*** Block opens ***
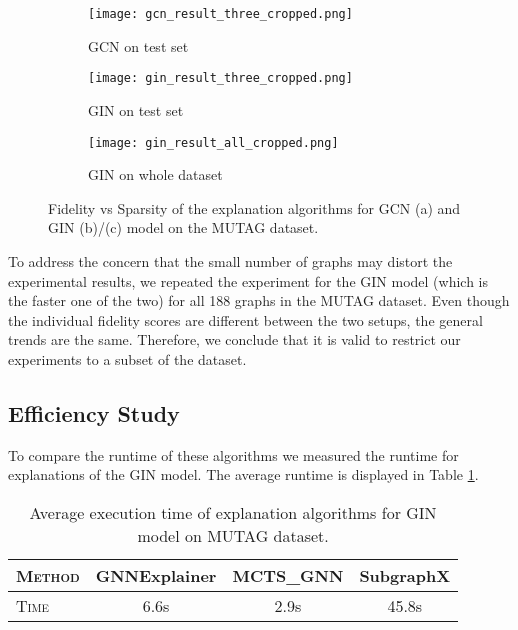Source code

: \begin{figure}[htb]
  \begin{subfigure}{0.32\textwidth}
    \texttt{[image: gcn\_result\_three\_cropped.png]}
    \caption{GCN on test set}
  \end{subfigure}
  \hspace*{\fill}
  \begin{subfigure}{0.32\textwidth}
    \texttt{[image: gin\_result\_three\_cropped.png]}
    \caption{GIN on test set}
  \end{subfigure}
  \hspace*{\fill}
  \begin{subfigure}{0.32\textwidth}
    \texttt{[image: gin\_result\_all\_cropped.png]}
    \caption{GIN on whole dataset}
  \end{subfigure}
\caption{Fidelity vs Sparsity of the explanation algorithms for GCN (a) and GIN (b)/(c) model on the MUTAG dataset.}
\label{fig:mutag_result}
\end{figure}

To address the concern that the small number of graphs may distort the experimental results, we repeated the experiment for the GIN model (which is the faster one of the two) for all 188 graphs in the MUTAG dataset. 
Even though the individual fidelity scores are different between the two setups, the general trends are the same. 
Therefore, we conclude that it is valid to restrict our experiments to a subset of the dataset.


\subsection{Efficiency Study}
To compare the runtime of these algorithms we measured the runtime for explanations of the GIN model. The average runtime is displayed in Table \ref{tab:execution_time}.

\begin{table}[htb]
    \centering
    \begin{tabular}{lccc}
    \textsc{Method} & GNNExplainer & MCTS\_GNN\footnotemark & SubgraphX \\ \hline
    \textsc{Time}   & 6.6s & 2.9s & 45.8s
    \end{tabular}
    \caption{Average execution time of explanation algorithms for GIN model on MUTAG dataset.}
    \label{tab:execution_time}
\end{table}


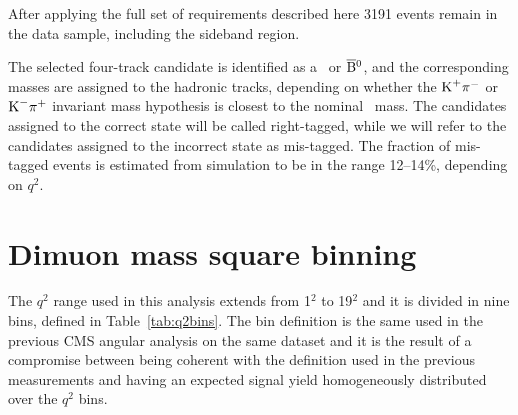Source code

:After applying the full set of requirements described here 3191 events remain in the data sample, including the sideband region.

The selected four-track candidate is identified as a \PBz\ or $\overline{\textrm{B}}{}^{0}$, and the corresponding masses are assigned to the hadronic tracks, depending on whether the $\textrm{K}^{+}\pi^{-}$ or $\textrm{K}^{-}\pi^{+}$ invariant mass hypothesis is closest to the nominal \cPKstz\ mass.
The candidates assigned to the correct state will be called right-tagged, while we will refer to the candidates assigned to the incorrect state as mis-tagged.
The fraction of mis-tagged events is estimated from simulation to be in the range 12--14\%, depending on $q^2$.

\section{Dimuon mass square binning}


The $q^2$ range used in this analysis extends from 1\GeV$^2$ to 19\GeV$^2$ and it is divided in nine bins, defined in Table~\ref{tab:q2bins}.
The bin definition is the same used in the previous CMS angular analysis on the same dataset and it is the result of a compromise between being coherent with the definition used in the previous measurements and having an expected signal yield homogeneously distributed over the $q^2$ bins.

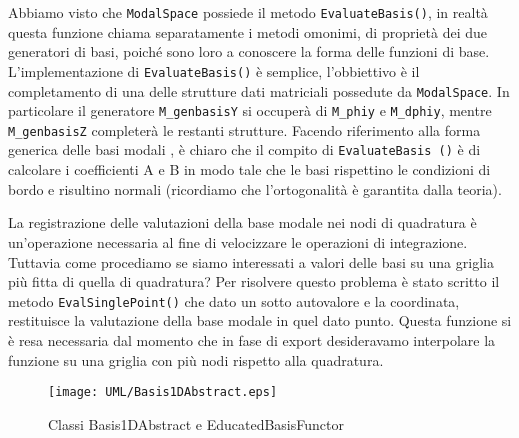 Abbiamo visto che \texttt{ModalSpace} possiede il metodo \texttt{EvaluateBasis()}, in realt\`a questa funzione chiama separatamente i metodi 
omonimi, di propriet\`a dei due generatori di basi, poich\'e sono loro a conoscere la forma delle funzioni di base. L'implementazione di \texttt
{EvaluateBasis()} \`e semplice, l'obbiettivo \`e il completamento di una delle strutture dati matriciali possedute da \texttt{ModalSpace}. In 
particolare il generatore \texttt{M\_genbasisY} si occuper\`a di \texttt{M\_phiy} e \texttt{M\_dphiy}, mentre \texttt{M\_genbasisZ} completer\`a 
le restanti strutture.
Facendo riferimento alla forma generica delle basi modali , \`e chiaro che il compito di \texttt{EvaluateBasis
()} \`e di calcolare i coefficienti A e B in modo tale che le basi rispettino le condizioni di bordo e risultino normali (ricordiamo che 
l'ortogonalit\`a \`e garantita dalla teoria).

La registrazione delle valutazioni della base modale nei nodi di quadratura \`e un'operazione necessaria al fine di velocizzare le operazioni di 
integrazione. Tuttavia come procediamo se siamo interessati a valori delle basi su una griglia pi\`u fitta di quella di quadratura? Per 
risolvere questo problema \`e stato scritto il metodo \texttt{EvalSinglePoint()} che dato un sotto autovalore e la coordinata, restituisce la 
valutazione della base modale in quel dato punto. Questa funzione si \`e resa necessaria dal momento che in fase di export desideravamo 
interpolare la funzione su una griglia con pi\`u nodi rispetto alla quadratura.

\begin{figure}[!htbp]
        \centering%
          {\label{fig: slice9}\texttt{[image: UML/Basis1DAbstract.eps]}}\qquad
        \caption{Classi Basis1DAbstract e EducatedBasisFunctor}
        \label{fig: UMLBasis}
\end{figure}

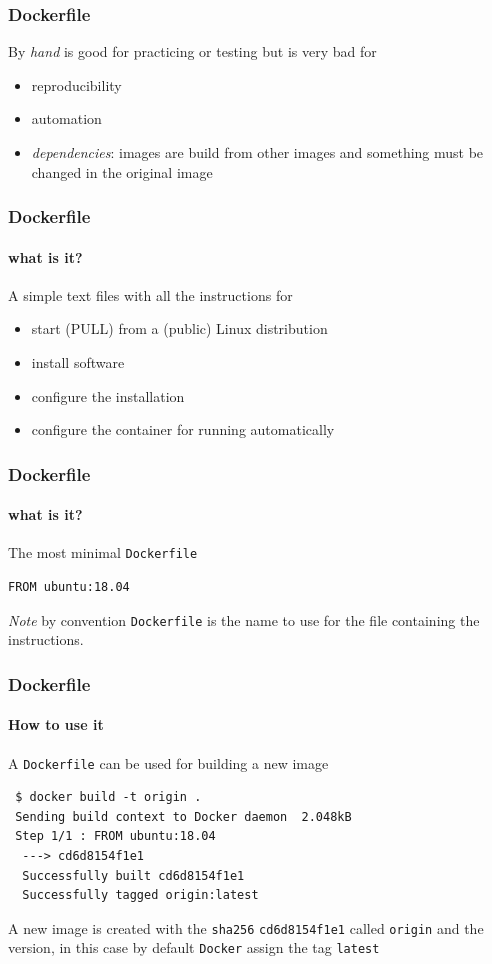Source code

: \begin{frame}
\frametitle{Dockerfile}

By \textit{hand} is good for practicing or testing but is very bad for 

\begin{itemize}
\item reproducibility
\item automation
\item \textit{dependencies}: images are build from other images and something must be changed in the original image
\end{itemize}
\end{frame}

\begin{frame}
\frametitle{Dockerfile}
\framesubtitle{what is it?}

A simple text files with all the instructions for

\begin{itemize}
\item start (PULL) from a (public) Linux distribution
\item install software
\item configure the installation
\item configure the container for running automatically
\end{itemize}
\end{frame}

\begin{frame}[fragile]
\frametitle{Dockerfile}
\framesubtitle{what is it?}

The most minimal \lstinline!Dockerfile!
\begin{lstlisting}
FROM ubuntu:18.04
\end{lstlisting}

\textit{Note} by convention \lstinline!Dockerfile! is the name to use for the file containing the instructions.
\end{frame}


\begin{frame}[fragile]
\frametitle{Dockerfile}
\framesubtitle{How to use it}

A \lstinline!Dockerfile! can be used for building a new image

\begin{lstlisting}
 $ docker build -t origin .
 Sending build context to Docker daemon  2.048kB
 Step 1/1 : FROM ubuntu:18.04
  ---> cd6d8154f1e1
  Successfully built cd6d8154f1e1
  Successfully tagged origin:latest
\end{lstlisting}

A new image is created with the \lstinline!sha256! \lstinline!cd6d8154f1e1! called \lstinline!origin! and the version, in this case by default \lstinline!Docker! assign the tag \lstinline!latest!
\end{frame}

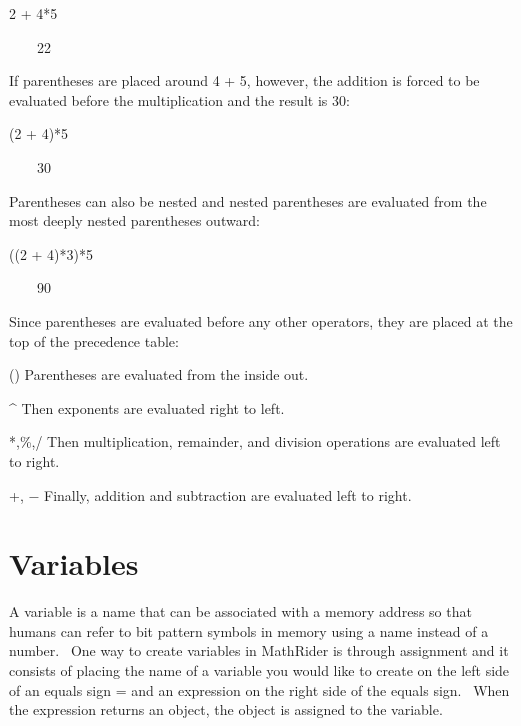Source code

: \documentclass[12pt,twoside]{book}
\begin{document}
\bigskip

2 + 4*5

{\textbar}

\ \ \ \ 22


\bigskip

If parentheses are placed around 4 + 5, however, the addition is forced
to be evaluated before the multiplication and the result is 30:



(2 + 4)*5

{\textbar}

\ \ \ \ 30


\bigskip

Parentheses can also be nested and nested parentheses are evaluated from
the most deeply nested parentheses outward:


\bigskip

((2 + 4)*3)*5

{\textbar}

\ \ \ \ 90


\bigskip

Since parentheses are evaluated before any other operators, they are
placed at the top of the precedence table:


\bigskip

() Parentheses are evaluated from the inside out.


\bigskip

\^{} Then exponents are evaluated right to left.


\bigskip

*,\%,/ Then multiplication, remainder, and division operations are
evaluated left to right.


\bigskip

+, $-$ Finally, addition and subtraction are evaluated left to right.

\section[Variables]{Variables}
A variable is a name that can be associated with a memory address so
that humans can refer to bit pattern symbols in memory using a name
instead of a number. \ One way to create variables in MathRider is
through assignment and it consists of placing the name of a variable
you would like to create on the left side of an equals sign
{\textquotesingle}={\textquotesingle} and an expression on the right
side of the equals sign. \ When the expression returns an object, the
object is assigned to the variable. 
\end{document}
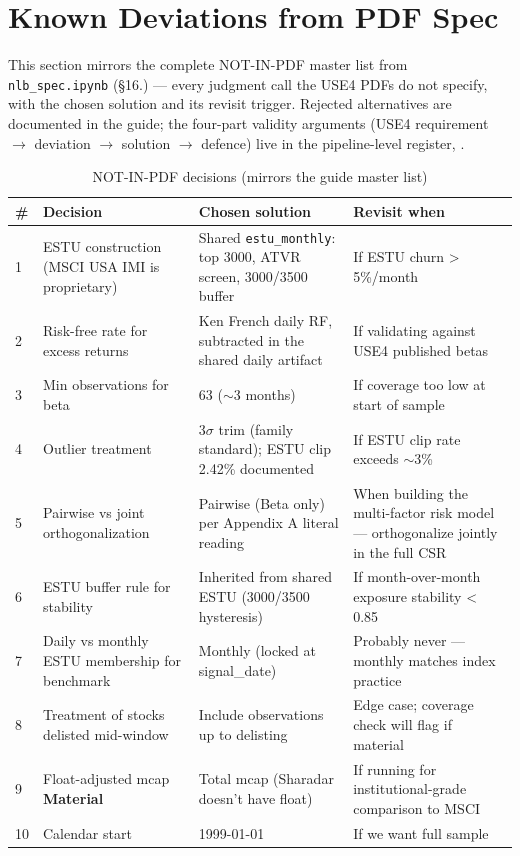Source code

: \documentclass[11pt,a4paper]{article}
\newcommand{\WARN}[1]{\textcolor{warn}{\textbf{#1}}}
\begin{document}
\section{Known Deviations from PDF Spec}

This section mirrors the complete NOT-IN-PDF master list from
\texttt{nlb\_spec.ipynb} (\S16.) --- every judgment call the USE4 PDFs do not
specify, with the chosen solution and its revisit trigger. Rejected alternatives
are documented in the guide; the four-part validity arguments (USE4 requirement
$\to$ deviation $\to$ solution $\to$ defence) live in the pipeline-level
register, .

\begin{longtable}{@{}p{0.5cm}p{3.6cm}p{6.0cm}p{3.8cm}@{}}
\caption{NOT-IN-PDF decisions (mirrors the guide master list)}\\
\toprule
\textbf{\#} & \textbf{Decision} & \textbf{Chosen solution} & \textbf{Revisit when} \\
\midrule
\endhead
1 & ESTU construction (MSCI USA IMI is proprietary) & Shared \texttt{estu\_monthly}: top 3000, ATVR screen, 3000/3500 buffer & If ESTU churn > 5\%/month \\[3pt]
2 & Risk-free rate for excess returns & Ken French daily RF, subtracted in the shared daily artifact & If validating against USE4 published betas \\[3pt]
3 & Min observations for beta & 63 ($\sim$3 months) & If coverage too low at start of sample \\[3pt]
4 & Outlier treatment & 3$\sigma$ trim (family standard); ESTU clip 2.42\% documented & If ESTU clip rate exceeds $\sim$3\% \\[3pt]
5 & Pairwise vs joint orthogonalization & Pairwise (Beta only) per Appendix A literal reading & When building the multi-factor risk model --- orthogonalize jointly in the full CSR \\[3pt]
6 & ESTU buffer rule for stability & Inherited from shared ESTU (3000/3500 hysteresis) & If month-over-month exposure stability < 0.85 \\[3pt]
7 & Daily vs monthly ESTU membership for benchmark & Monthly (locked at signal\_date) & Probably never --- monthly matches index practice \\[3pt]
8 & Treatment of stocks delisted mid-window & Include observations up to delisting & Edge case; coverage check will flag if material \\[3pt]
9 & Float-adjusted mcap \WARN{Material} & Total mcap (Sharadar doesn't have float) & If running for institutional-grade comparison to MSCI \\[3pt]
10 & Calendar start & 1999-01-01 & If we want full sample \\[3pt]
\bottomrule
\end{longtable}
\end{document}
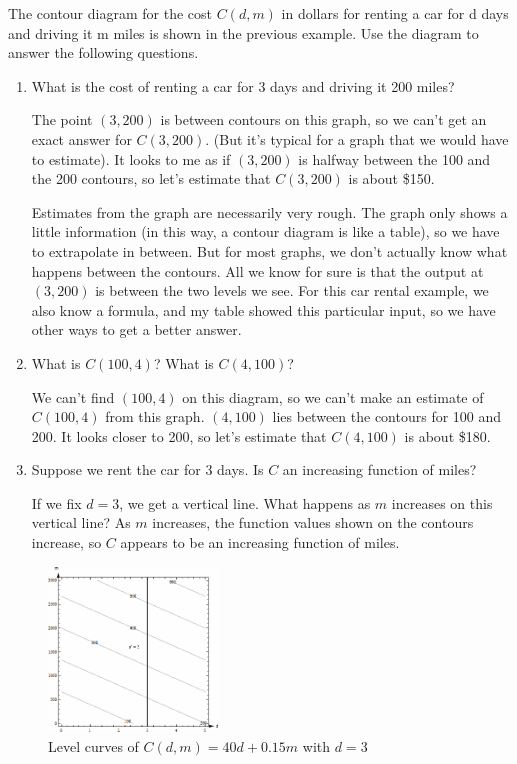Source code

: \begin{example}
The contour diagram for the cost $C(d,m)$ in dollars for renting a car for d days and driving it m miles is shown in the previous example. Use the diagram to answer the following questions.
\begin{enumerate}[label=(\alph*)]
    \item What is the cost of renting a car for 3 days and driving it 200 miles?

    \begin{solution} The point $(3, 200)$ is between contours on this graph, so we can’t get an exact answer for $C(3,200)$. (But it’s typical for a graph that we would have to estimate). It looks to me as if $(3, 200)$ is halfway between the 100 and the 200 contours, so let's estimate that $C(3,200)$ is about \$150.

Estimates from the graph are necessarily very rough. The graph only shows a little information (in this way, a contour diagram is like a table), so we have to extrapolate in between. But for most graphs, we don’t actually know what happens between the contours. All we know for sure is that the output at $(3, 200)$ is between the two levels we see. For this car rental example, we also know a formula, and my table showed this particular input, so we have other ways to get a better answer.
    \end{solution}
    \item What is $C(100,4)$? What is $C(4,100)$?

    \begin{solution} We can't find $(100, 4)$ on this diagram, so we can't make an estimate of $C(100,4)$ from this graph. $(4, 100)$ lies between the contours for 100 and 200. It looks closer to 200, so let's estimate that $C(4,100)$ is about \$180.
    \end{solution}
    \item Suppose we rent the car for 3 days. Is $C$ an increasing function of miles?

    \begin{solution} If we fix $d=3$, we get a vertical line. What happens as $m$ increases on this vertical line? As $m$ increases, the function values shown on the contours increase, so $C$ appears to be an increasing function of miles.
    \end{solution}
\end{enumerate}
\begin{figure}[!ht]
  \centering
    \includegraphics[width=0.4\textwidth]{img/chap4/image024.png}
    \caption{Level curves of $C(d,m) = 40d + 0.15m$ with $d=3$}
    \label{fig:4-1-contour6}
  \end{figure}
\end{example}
*** Block closes ***
Scan the data above for the word "necessaria", then copy every line that holds it.

• **Task result**:
La registrazione delle valutazioni della base modale nei nodi di quadratura \`e un'operazione necessaria al fine di velocizzare le operazioni di 
valutazione della base modale in quel dato punto. Questa funzione si \`e resa necessaria dal momento che in fase di export desideravamo 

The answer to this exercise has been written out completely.